-------- Input material

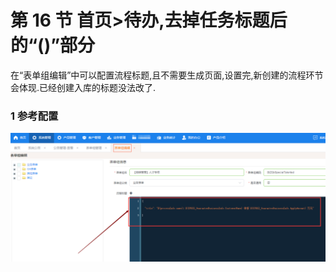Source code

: # 第 16 节 首页>待办,去掉任务标题后的“()”部分

在“表单组编辑”中可以配置流程标题,且不需要生成页面,设置完,新创建的流程环节会体现.已经创建入库的标题没法改了.

### 1 参考配置

<img src="./img/todolist_title_1.png" alt="todolist_title_1" style="zoom:50%;" />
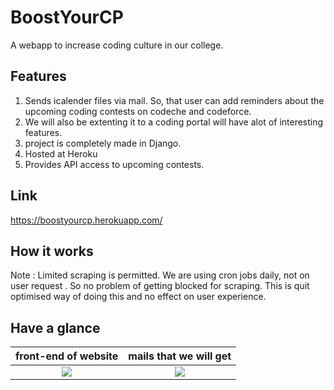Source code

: # BoostYourCP
 A webapp to increase coding culture in our college.
 
 ## Features
 1. Sends icalender files via mail. So, that user can add reminders about the upcoming coding contests on codeche and codeforce.
 2. We will also be extenting it to a coding portal will have alot of interesting features.
 3. project is completely made in Django. 
 4. Hosted at Heroku
 5. Provides API access to upcoming contests.
 
 
## Link 
https://boostyourcp.herokuapp.com/


## How it works



Note : Limited scraping is permitted. 
We are using cron jobs daily, not on user request . So no problem of getting blocked for scraping.
This is quit optimised  way of doing this and no effect on user experience.

## Have a glance 


front-end of website             |  mails that we will get
:-------------------------:|:-------------------------:
![](https://i.imgur.com/sPsjDM3.png) |  ![](https://i.imgur.com/owOh3Am.jpg)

----------------

## Exercise prompt
Gather each line of the listing containing the word "user" and show it.

## Reply
 1. Sends icalender files via mail. So, that user can add reminders about the upcoming coding contests on codeche and codeforce.
We are using cron jobs daily, not on user request . So no problem of getting blocked for scraping.
This is quit optimised  way of doing this and no effect on user experience.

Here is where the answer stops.